When I was a young boy you could buy a BB gun on the back of your favorite comic book. I recall periodicals like Boys Life, the official scout magazine, full of BB gun fun.

These guns were fairly low powered, with a muzzle velocity below
350 feet per second. They were unable to inflict catastrophic injury, although certainly capable of significant damage to an eye.

In 1966, (when I was no longer a young boy), one major BB gun manufacturer published a marketing brochure called “A Boy is a Boy”, a story intended to reassure mothers that BB guns are really just toys, and that their sons should be taught to shoot with such toys, not with a real gun. The secrets of success, the article said, was to “keep the speed between 280 & 340 feet per second, mechanically impossible to go haywire with awesome velocity” and that it “isn’t designed to be lethal to anything.” Just for comparison, a 300 ft/sec muzzle velocity is the equivalent of a BB that could shoot across a football field in one second, at least when it leaves the gun. As long as the low power promise was kept, life threatening injuries from BB guns were virtually non-existent. But in 1971 that all began to change, as a major retail chain clamored for more power and a major manufacturer provided it. All of a sudden the old “toy” BB guns were replaced with weapons producing muzzle velocities up to 650 ft/sec, capable of penetrating a young skull. The marketers found that power sells.

Weapons for Kids

These guns were labeled for children 16 and over, but industry research showed that the median age of a BB gun buyer or principal user was 12 years old. There are about 20,000 hospital emergency room treatments and 4 deaths every year associated with gas, spring, and air guns, mainly BBs and pellets. With velocities over 600 ft/sec, the danger is now lethal. Marketing high powered guns to young children is a sure fire route to catastrophic injury and death. It is not dissimilar to advertising “R” rated movies during 8 o’clock family sitcoms.
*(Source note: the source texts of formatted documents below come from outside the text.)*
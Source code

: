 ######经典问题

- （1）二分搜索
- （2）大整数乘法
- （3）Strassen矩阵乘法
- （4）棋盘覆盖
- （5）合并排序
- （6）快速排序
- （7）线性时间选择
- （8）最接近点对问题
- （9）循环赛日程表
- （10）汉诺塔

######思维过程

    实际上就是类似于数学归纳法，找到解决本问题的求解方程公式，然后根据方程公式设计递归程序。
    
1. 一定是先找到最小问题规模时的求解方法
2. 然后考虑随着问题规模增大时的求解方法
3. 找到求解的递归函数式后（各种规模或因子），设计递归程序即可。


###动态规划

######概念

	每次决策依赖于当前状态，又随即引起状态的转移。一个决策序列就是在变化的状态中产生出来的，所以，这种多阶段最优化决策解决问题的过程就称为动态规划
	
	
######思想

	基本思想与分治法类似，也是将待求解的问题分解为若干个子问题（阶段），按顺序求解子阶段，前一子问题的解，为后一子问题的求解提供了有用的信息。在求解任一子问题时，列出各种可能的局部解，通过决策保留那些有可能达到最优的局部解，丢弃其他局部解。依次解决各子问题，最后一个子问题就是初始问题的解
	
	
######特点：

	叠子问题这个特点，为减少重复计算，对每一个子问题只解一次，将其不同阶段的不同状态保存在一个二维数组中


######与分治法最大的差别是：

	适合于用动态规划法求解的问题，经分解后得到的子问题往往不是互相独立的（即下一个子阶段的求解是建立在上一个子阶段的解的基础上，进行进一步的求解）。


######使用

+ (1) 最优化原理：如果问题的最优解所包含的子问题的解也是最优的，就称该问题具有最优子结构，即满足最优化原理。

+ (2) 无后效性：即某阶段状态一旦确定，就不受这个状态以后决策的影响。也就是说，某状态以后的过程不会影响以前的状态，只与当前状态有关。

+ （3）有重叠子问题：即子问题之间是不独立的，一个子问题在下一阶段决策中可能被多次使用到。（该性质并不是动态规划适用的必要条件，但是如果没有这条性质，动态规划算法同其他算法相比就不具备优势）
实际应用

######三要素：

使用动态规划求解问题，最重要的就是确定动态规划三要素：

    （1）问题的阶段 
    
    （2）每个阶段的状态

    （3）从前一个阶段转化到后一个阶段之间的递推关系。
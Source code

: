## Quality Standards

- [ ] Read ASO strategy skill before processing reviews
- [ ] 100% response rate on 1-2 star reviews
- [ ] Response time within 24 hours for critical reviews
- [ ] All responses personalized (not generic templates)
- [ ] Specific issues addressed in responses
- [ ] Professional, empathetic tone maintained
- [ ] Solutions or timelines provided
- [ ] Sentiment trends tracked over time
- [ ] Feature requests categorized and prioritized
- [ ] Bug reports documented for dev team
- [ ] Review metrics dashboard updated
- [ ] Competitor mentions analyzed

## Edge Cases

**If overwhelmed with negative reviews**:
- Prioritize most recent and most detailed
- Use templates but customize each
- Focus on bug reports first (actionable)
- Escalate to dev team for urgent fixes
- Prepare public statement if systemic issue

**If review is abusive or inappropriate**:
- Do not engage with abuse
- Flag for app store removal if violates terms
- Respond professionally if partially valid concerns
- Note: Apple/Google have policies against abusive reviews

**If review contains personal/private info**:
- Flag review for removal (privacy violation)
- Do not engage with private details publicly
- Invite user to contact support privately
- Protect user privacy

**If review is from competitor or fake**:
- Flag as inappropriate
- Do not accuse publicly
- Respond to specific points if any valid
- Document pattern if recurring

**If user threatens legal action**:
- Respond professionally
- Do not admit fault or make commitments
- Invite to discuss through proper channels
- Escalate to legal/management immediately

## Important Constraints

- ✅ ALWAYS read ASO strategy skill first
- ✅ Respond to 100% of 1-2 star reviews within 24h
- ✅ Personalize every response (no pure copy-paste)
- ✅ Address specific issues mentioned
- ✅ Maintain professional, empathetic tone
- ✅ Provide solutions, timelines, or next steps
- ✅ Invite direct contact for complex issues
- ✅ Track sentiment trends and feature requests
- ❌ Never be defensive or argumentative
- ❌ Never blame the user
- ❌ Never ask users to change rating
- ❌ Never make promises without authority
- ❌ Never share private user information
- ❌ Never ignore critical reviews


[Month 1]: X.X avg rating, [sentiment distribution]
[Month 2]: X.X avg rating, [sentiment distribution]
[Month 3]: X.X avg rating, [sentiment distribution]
Many BB gun injuries occur when a child intends to shoot the gun. Some years ago in a small midwestern town, an 11 year old boy took his BB gun out of the house, against his father’s wishes. He and his friend went into the barn where he shot at a bat in the rafters. The BB ricocheted off the wooden support (something they might not expect from wood as opposed to metal) and lodged in his friend’s eye, causing a complete loss of vision.

Are 12-16 year olds sufficiently responsible to handle these high velocity guns that can inflict such harm? Some may be, but in general, these kids do not have the judgment or maturity to handle a deadly weapon safely each and every time they pick it up.

I Didn't Know It Was Loaded

One of the more invidious defects that can occur in a BB gun concerns the “hidden BB” and dry fire. As early as 1974, American Rifleman Magazine stated that “magazine feeding of BBs was not reliable.” Too often BBs get caught in the internal small spaces of the gun that are used to store the BBs prior to firing. To the user the gun appears empty, with no sound of rattling BBs and no BBs expelled when the trigger is pulled. The kids then tend to play at dry fire, firing air at each other believing that the gun is empty. The manufacturers are all too familiar with these foreseeable behaviors. Yet it too often results in catastrophic injury as the BB that’s stuck in the mechanism becomes loose, migrates to the firing pin and fires, sometimes after a dozen or more times when the BB gun fires just air. Such defects are totally unknown to the children or their parents.

Doubling the gun’s power can even defeat the intended function of the BB gun. According to the instructions, the only purpose of the BB gun is target practice. But when the power is increased above 350 ft/sec, the guns can actually become less accurate and according to one industry engineer, the BBs get a little “screwy”. By marketing the BB guns through high performance features, the manufacturers actually make them less likely to hit the target.

Power sells. Accuracy doesn’t. BB gun manufacturers are apparently willing to trade. The consumer gets a lethal weapon that is less likely to shoot straight. Is this any way to protect our kids?